[Listed entries]
[Start of section]

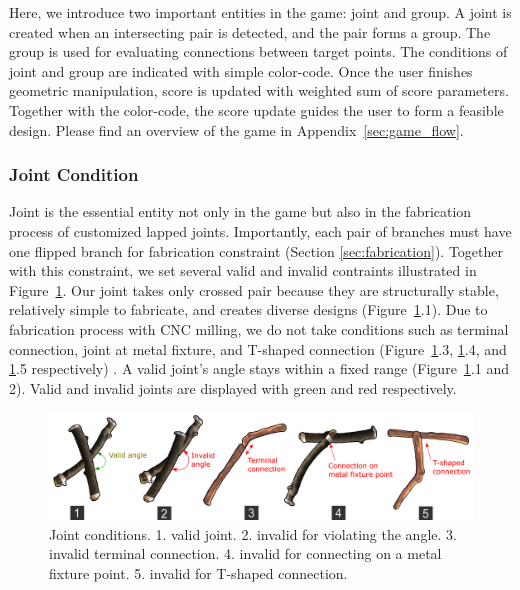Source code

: Here, we introduce two important entities in the game: joint and group.
A joint is created when an intersecting pair is detected, and the pair forms a group.
The group is used for evaluating connections between target points.
The conditions of joint and group are indicated with simple color-code.
Once the user finishes geometric manipulation, score is updated with weighted sum of score parameters.
Together with the color-code, the score update guides the user to form a feasible design.
Please find an overview of the game  in Appendix~\ref{sec:game_flow}.



\subsubsection{Joint Condition}
\label{sec:joint}
Joint is the essential entity not only in the game but also in the fabrication process of customized lapped joints.
Importantly, each pair of branches must have one flipped branch for fabrication constraint (Section \ref{sec:fabrication}).
Together with this constraint, we set several valid and invalid contraints illustrated in Figure~\ref{fig:joint_condition}.
Our joint takes only crossed pair because they are structurally stable, relatively simple to fabricate, and creates diverse designs (Figure~\ref{fig:joint_condition}.1).
Due to fabrication process with CNC milling, we do not take conditions such as terminal connection, joint at metal fixture, and T-shaped connection (Figure~\ref{fig:joint_condition}.3, \ref{fig:joint_condition}.4, and \ref{fig:joint_condition}.5 respectively) .
A valid joint's angle stays within a fixed range (Figure~\ref{fig:joint_condition}.1 and 2).
Valid and invalid joints are displayed with green and red respectively.

\begin{figure}[ht]
	\begin{center}
		\includegraphics[width = 0.4\paperwidth]{images/system/joint_conditions_3.png}
		\caption{Joint conditions. 1. valid joint. 2. invalid for violating the angle. 3. invalid terminal connection. 4. invalid for connecting on a metal fixture point. 5. invalid for T-shaped connection.}
		\label{fig:joint_condition}
	\end{center}
\end{figure}

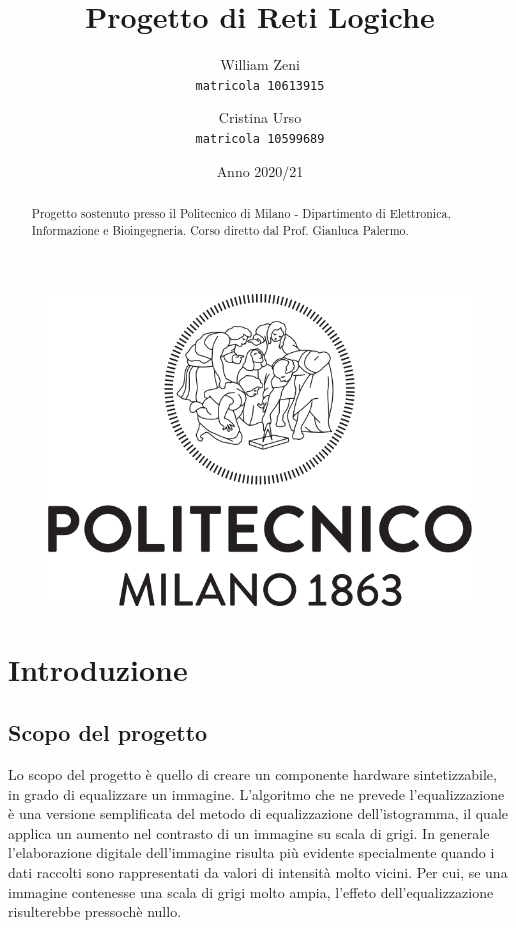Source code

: \documentclass[11pt, a4paper]{article}
\title{Progetto di Reti Logiche}
\author{
  William Zeni\\
  \texttt{matricola 10613915}
  \and
  Cristina Urso\\
  \texttt{matricola 10599689}
}
\date{Anno 2020/21}
\begin{document}
\begin{figure}[t]
  \centering
  \vspace{3cm}
  \includegraphics[scale=0.4]{Logo_Politecnico_Milano.png}
  \vspace{3cm}
\end{figure}

\maketitle
\renewcommand{\abstractname}{ }
\begin{abstract}
  \centering
  Progetto sostenuto presso il Politecnico di Milano - Dipartimento di Elettronica, Informazione e Bioingegneria. Corso diretto dal Prof. Gianluca Palermo.
\end{abstract}

\thispagestyle{empty}
\pagebreak
\tableofcontents
\thispagestyle{empty}
\pagebreak
{}


\section{Introduzione}
\subsection{Scopo del progetto}
Lo scopo del progetto è quello di creare un componente hardware sintetizzabile, in grado di equalizzare un immagine. L'algoritmo che ne prevede l'equalizzazione è una versione semplificata del metodo di equalizzazione dell'istogramma, il quale applica un aumento nel contrasto di un immagine su scala di grigi. In generale l'elaborazione digitale dell'immagine risulta più evidente specialmente quando i dati raccolti sono rappresentati da valori di intensità molto vicini. Per cui, se una immagine contenesse una scala di grigi molto ampia, l'effeto dell'equalizzazione risulterebbe pressochè nullo.
\end{document}
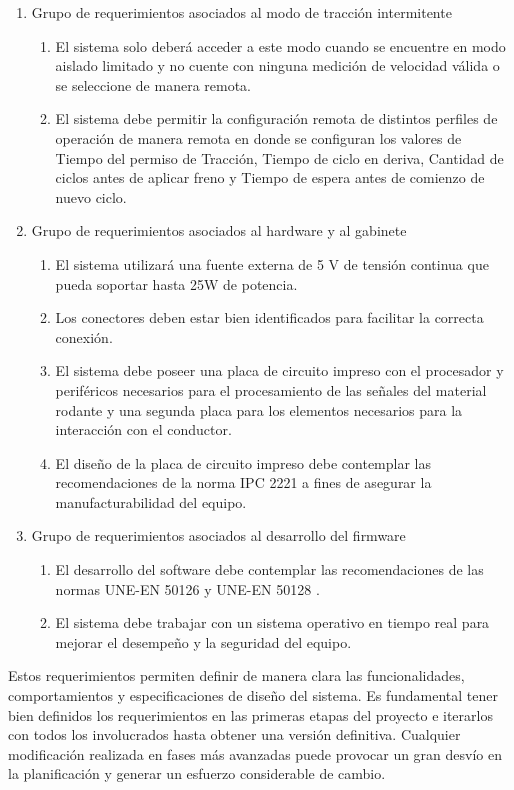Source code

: \begin{enumerate}
    \item Grupo de requerimientos asociados al modo de tracción intermitente
    \begin{enumerate}
        \item El sistema solo deberá acceder a este modo cuando se encuentre en modo aislado limitado y no cuente con ninguna medición de velocidad válida o se seleccione de manera remota.
        \item El sistema debe permitir la configuración remota de distintos perfiles de operación de manera remota en donde se configuran los valores de Tiempo del permiso de Tracción, Tiempo de ciclo en deriva, Cantidad de ciclos antes de aplicar freno y Tiempo de espera antes de comienzo de nuevo ciclo.
    \end{enumerate}
       \vspace{1cm}
    \item Grupo de requerimientos asociados al hardware y al gabinete
    \begin{enumerate}
        \item El sistema utilizará una fuente externa de 5 V de tensión continua que pueda soportar hasta 25W de potencia.
        \item Los conectores deben estar bien identificados para facilitar la correcta conexión.
        \item El sistema debe poseer una placa de circuito impreso con el procesador y periféricos necesarios para el procesamiento de las señales del material rodante y una segunda placa para los elementos necesarios para la interacción con el conductor.
        \item El diseño de la placa de circuito impreso debe contemplar las recomendaciones de la norma IPC 2221 \cite{norma_ipc2221} a fines de asegurar la manufacturabilidad del equipo. 
    \end{enumerate}
           
    \item Grupo de requerimientos asociados al desarrollo del firmware
    \begin{enumerate}
        \item El desarrollo del software debe contemplar las recomendaciones de las normas UNE-EN 50126 y UNE-EN 50128 \cite{norma_50128}.
        \item El sistema debe trabajar con un sistema operativo en tiempo real para mejorar el desempeño y la seguridad del equipo.
    \end{enumerate}
\end{enumerate}



Estos requerimientos permiten definir de manera clara las funcionalidades, comportamientos y especificaciones de diseño del sistema. Es fundamental tener bien definidos los requerimientos en las primeras etapas del proyecto e iterarlos con todos los involucrados hasta obtener una versión definitiva. Cualquier modificación realizada en fases más avanzadas puede provocar un gran desvío en la planificación y generar un esfuerzo considerable de cambio.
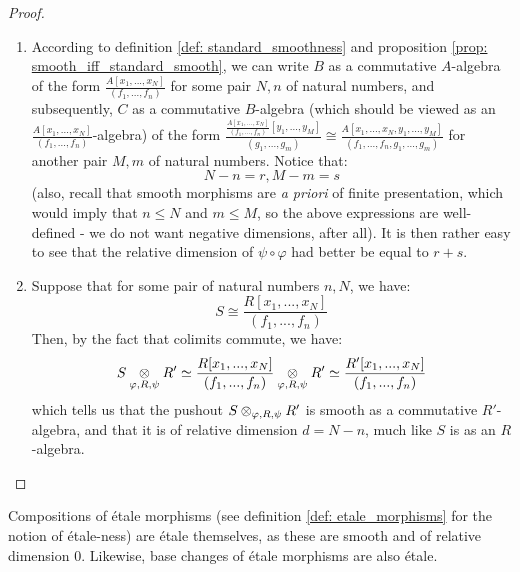                     \begin{proof}
                        \noindent
                        \begin{enumerate}
                            \item According to definition \ref{def: standard_smoothness} and proposition \ref{prop: smooth_iff_standard_smooth}, we can write $B$ as a commutative $A$-algebra of the form $\frac{A[x_1, ..., x_N]}{(f_1, ..., f_n)}$ for some pair $N, n$ of natural numbers, and subsequently, $C$ as a commutative $B$-algebra (which should be viewed as an $\frac{A[x_1, ..., x_N]}{(f_1, ..., f_n)}$-algebra) of the form $\frac{\frac{A[x_1, ..., x_N]}{(f_1, ..., f_n)}[y_1, ..., y_M]}{(g_1, ..., g_m)} \cong \frac{A[x_1, ..., x_N, y_1, ..., y_M]}{(f_1, ..., f_n, g_1, ..., g_m)}$ for another pair $M, m$ of natural numbers. Notice that:
                                $$N - n = r, M - m = s$$
                            (also, recall that smooth morphisms are \textit{a priori} of finite presentation, which would imply that $n \leq N$ and $m \leq M$, so the above expressions are well-defined - we do not want negative dimensions, after all). It is then rather easy to see that the relative dimension of $\psi \circ \varphi$ had better be equal to $r + s$.
                            \item Suppose that for some pair of natural numbers $n, N$, we have:
                                $$S \cong \frac{R[x_1, ..., x_N]}{(f_1, ..., f_n)}$$
                            Then, by the fact that colimits commute, we have:
                                $$S \tensor_{\varphi, R, \psi} R' \cong \frac{R[x_1, ..., x_N]}{(f_1, ..., f_n)} \tensor_{\varphi, R, \psi} R' \cong \frac{R'[x_1, ..., x_N]}{(f_1, ..., f_n)}$$
                            which tells us that the pushout $S \tensor_{\varphi, R, \psi} R'$ is smooth as a commutative $R'$-algebra, and that it is of relative dimension $d = N - n$, much like $S$ is as an $R$-algebra.
                        \end{enumerate}
                    \end{proof}
                \begin{corollary} \label{coro: compositions_and_base_changes_of_etale_morphisms}
                    Compositions of \'etale morphisms (see definition \ref{def: etale_morphisms} for the notion of \'etale-ness) are \'etale themselves, as these are smooth and of relative dimension $0$. Likewise, base changes of \'etale morphisms are also \'etale.
                \end{corollary}
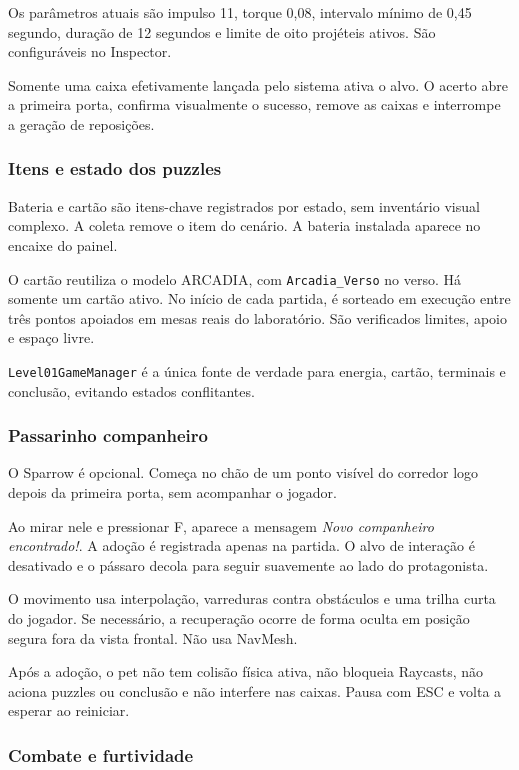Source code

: \documentclass[12pt,a4paper]{article}
\begin{document}
Os parâmetros atuais são impulso 11, torque 0,08, intervalo mínimo
de 0,45 segundo, duração de 12 segundos e limite de oito projéteis
ativos. São configuráveis no Inspector.

Somente uma caixa efetivamente lançada pelo sistema ativa o alvo.
O acerto abre a primeira porta, confirma visualmente o sucesso,
remove as caixas e interrompe a geração de reposições.

\subsubsection{Itens e estado dos puzzles}

Bateria e cartão são itens-chave registrados por estado, sem
inventário visual complexo. A coleta remove o item do cenário.
A bateria instalada aparece no encaixe do painel.

O cartão reutiliza o modelo ARCADIA, com \texttt{Arcadia\_Verso}
no verso. Há somente um cartão ativo. No início de cada partida,
é sorteado em execução entre três pontos apoiados em mesas reais
do laboratório. São verificados limites, apoio e espaço livre.

\texttt{Level01GameManager} é a única fonte de verdade para energia,
cartão, terminais e conclusão, evitando estados conflitantes.

\subsubsection{Passarinho companheiro}

O Sparrow é opcional. Começa no chão de um ponto visível do corredor
logo depois da primeira porta, sem acompanhar o jogador.

Ao mirar nele e pressionar F, aparece a mensagem
\emph{Novo companheiro encontrado!}. A adoção é registrada apenas na
partida. O alvo de interação é desativado e o pássaro decola para
seguir suavemente ao lado do protagonista.

O movimento usa interpolação, varreduras contra obstáculos e uma
trilha curta do jogador. Se necessário, a recuperação ocorre de
forma oculta em posição segura fora da vista frontal. Não usa NavMesh.

Após a adoção, o pet não tem colisão física ativa, não bloqueia
Raycasts, não aciona puzzles ou conclusão e não interfere nas caixas.
Pausa com ESC e volta a esperar ao reiniciar.

\subsubsection{Combate e furtividade}
\end{document}
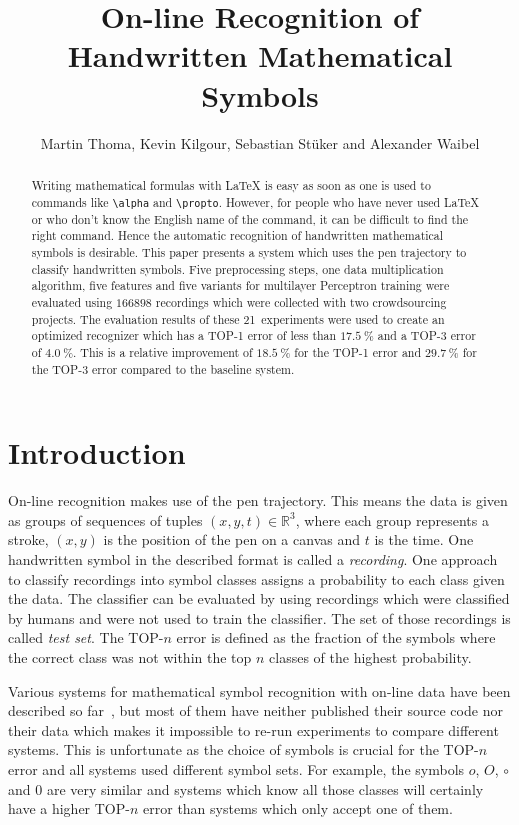 \documentclass[9pt,technote]{IEEEtran}
\title{On-line Recognition of Handwritten Mathematical Symbols}
\author{Martin Thoma, Kevin Kilgour, Sebastian St{\"u}ker and Alexander Waibel}
\begin{document}
\maketitle
\begin{abstract}
Writing mathematical formulas with \LaTeX{} is easy as soon as one is used to
commands like \verb+\alpha+ and \verb+\propto+. However, for people who have
never used \LaTeX{} or who don't know the English name of the command, it can
be difficult to find the right command. Hence the automatic recognition of
handwritten mathematical symbols is desirable. This paper presents a system
which uses the pen trajectory to classify handwritten symbols. Five
preprocessing steps, one data multiplication algorithm, five features and five
variants for multilayer Perceptron training were evaluated using $\num{166898}$
recordings which were collected with two crowdsourcing projects. The evaluation
results of these 21~experiments were used to create an optimized recognizer
which has a TOP-1 error of less than $\SI{17.5}{\percent}$ and a TOP-3 error of
$\SI{4.0}{\percent}$. This is a relative improvement of $\SI{18.5}{\percent}$ for the
TOP-1 error and $\SI{29.7}{\percent}$ for the TOP-3 error compared to the
baseline system.
\end{abstract}

\section{Introduction}
On-line recognition makes use of the pen trajectory. This means the data is
given as groups of sequences of tuples $(x, y, t) \in \mathbb{R}^3$, where each
group represents a stroke, $(x, y)$ is the position of the pen on a canvas and
$t$ is the time. One handwritten symbol in the described format is called a
\textit{recording}. One approach to classify recordings into symbol classes
assigns a probability to each class given the data. The classifier can be
evaluated by using recordings which were classified by humans and were not used
to train the classifier. The set of those recordings is called \textit{test
set}. The TOP-$n$ error is defined as the fraction of the symbols where
the correct class was not within the top $n$ classes of the highest
probability.

Various systems for mathematical symbol recognition with on-line data have been
described so far~\cite{Kosmala98,Mouchere2013}, but most of them have neither
published their source code nor their data which makes it impossible to re-run
experiments to compare different systems. This is unfortunate as the choice of
symbols is crucial for the TOP-$n$ error and all systems used different symbol
sets. For example, the symbols $o$, $O$, $\circ$ and $0$ are very similar and
systems which know all those classes will certainly have a higher TOP-$n$ error
than systems which only accept one of them.
\end{document}

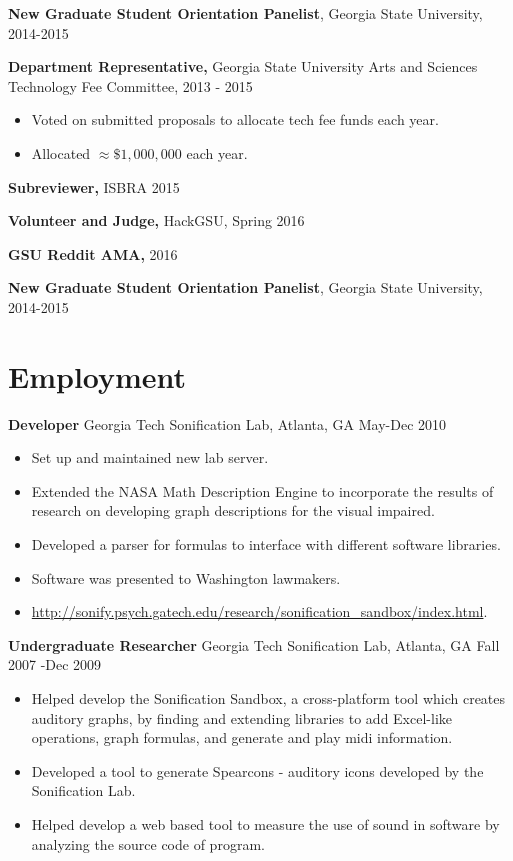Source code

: \documentclass{res}
\begin{document}
\begin{resume}
{\bf New Graduate Student Orientation Panelist}, Georgia State University, 2014-2015


{\bf Department Representative,} Georgia State University Arts and Sciences Technology Fee Committee, 2013 - 2015
\begin{itemize}
	\item Voted on submitted proposals to allocate tech fee funds each year.
	\item Allocated $\approx \$1,000,000$ each year.
\end{itemize}

{\bf Subreviewer,} ISBRA 2015

{\bf Volunteer and Judge,} HackGSU, Spring 2016

{\bf GSU Reddit AMA,} 2016



{\bf New Graduate Student Orientation Panelist}, Georgia State University, 2014-2015


\section{Employment}
% 
{\bf Developer} Georgia Tech Sonification Lab, Atlanta, GA May-Dec 2010
	\begin{itemize}
		\item Set up and maintained new lab server.
		\item Extended the NASA Math Description Engine to incorporate the results of research on developing graph descriptions for the visual impaired.
		\item Developed a parser for formulas to interface with different software libraries.
		\item Software was presented to Washington lawmakers.
		\item \url{http://sonify.psych.gatech.edu/research/sonification_sandbox/index.html}.
    \end{itemize}      
    
{\bf Undergraduate Researcher} Georgia Tech Sonification Lab, Atlanta, GA Fall 2007 -Dec 2009
	\begin{itemize}
		\item Helped develop the Sonification Sandbox, a cross-platform tool which creates auditory graphs, by finding and extending libraries to add Excel-like operations, graph formulas, and generate and play midi information.
		\item Developed a tool to generate Spearcons - auditory icons developed by the Sonification Lab.
		\item Helped develop a web based tool to measure the use of sound in software by analyzing the source code of program.
    \end{itemize}      
    


\end{resume}
\end{document}
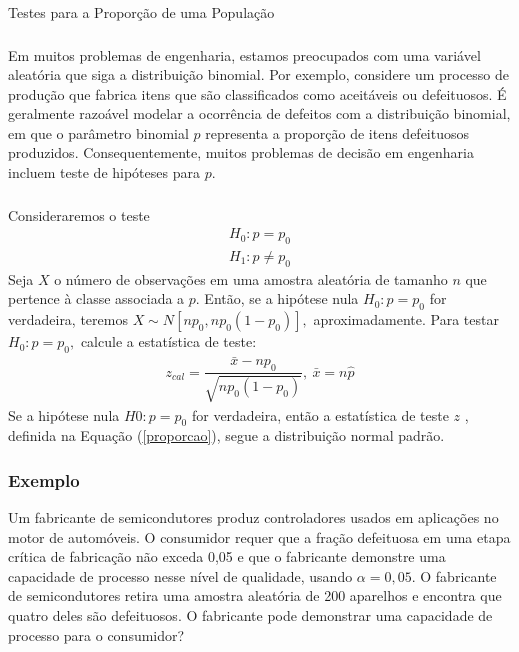 \documentclass[14pt,aspectratio=1610]{beamer}
\newcommand{\bx}{\ensuremath{\bar{x}}}
\newcommand{\Ho}{\ensuremath{H_{0}}}
\begin{document}
\begin{frame}{Testes para a Proporção de uma População}
\frametitle{}
\begin{block}{}
\justifying
Em muitos problemas de engenharia, estamos preocupados com uma variável aleatória que siga a distribuição binomial. Por exemplo, considere um processo de produção 
que fabrica itens que são classificados como aceitáveis ou defeituosos. É geralmente razoável modelar a ocorrência de defeitos com a distribuição binomial, em que o 
parâmetro binomial $p$ representa a proporção de itens defeituosos produzidos. Consequentemente, muitos problemas de decisão em engenharia incluem teste de 
hipóteses para $p.$
\end{block}
\end{frame}

\begin{frame}{}
\frametitle{}
\begin{block}{}
\justifying

Consideraremos o teste
\begin{align*}
H_{0}: p=p_{0}\\
H_{1}:p\neq p_{0}
\end{align*}
Seja $X$ o número de observações em uma amostra aleatória de tamanho $n$ que pertence 
à classe associada a $p.$ Então, se a hipótese nula $\Ho: p = p_{0}$ for verdadeira, teremos $X \sim N[np_{0}, np_{0}(1 - p_{0})],$ aproximadamente. Para testar 
$\Ho: p = p_{0},$ calcule a estatística de teste:
\begin{align}\label{proporcao}
z_{cal}=\dfrac{\bx-np_{0}}{\sqrt{np_{0}(1 - p_{0})}},\ \bx=n\hat{p}
\end{align}
Se a hipótese nula $H0:p=p_{0}$ for verdadeira, então a estatística de teste $z$ , definida na Equação (\ref{proporcao}), segue a distribuição normal padrão.
\end{block}
\end{frame}

\begin{frame}{}
\frametitle{Exemplo}
\begin{block}{}
\justifying
Um fabricante de semicondutores produz controladores usados em aplicações no motor de automóveis. O consumidor requer que a fração de\-fei\-tuo\-sa em uma etapa crítica de fabricação não exceda 0,05 e que o fabricante demonstre uma capacidade de processo nesse nível de qualidade, usando $\alpha = 0,05.$ O fabricante de 
semicondutores retira uma amostra aleatória de 200 aparelhos e encontra que quatro deles são defeituosos. O fabricante pode demonstrar uma capacidade de processo 
para o consumidor?
\end{block}
\end{frame}
\end{document}
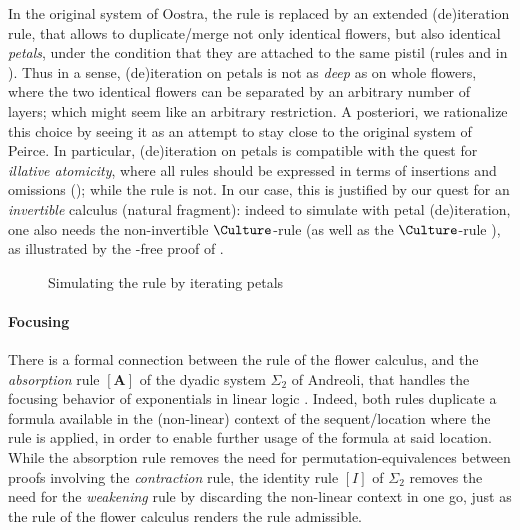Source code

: In the original  system of Oostra, the  rule is replaced by an
extended (de)iteration rule, that allows to duplicate/merge not only identical
flowers, but also identical \emph{petals}, under the condition that they are
attached to the same pistil (rules 
and  in ). Thus in a sense, (de)iteration
on petals is not as \emph{deep} as on whole flowers, where the two identical
flowers can be separated by an arbitrary number of layers; which might seem like
an arbitrary restriction. A posteriori, we rationalize this choice by seeing it
as an attempt to stay close to the original system  of Peirce. In
particular, (de)iteration on petals is compatible with the quest for
\emph{illative atomicity}, where all rules should be expressed in terms of
insertions and omissions (); while the  rule is not.
In our case, this is justified by our quest for an \emph{invertible} calculus
(natural fragment): indeed to simulate  with petal (de)iteration, one
also needs the non-invertible $\Culture$-rule  (as well as the
$\Culture$-rule ), as illustrated by the -free proof of
.

\begin{figure}
  
  \caption{Simulating the  rule by iterating petals}
\end{figure}

\paragraph{Focusing}

There is a formal connection between the  rule of the flower
calculus, and the \emph{absorption} rule $[\mathbf{A}]$ of the dyadic system
$\Sigma_2$ of Andreoli, that handles the focusing behavior of exponentials in
linear logic . Indeed, both rules duplicate a formula
available in the (non-linear) context of the sequent/location where the rule is
applied, in order to enable further usage of the formula at said location. While
the absorption rule removes the need for permutation-equivalences between proofs
involving the \emph{contraction} rule, the identity rule $[I]$ of $\Sigma_2$
removes the need for the \emph{weakening} rule by discarding the non-linear
context in one go, just as the  rule of the flower calculus renders
the  rule admissible.

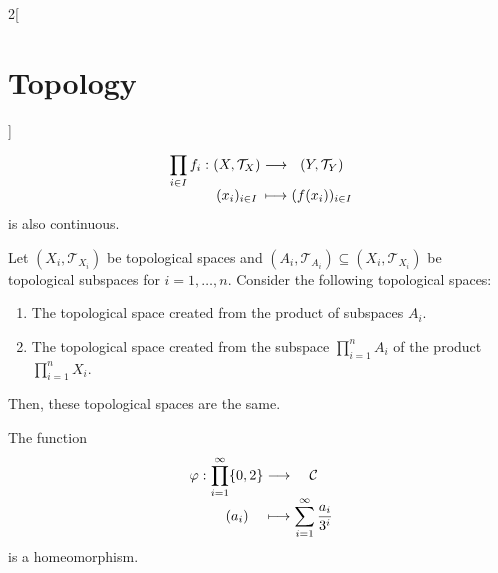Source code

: \documentclass[../../../main.tex]{subfiles}
\begin{document}
\begin{multicols}{2}[\section{Topology}]
\begin{prop}
    $$
      \function{\displaystyle\prod_{i\in I}f_i}{\left(X,\mathcal{T}_X\right)}{\left(Y,\mathcal{T}_Y\right)}{(x_i)_{i\in I}}{(f(x_i))_{i\in I}}
    $$ is also continuous.
  \end{prop}
  \begin{prop}
    Let $(X_i,\mathcal{T}_{X_i})$ be topological spaces and $(A_i,\mathcal{T}_{A_i})\subseteq (X_i,\mathcal{T}_{X_i})$ be topological subspaces for $i=1,\ldots, n$. Consider the following topological spaces:
    \begin{enumerate}
      \item The topological space created from the product of subspaces $A_i$.
      \item The topological space created from the subspace $\prod_{i=1}^nA_i$ of the product $\prod_{i=1}^nX_i$.
    \end{enumerate}
    Then, these topological spaces are the same.
  \end{prop}
  \begin{theorem}
    The function
    $$
      \function{\varphi}{\displaystyle\prod_{i=1}^\infty\{0,2\}}{\mathcal{C}}{(a_i)}{\displaystyle\sum_{i=1}^\infty\frac{a_i}{3^i}}
    $$
    is a homeomorphism.
  \end{theorem}
\end{multicols}
\end{document}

[End of section]

[Problem details] Nothing should appear in the answer except the lines above from the line with "variants for multilayer" through the line with "On-line recognition makes", both included, written out exactly.

[Result]
variants for multilayer Perceptron training were evaluated using $\num{166898}$
recordings which were collected with two crowdsourcing projects. The evaluation
results of these 21~experiments were used to create an optimized recognizer
which has a TOP-1 error of less than $\SI{17.5}{\percent}$ and a TOP-3 error of
$\SI{4.0}{\percent}$. This is a relative improvement of $\SI{18.5}{\percent}$ for the
TOP-1 error and $\SI{29.7}{\percent}$ for the TOP-3 error compared to the
baseline system.
\end{abstract}

\section{Introduction}
On-line recognition makes use of the pen trajectory. This means the data is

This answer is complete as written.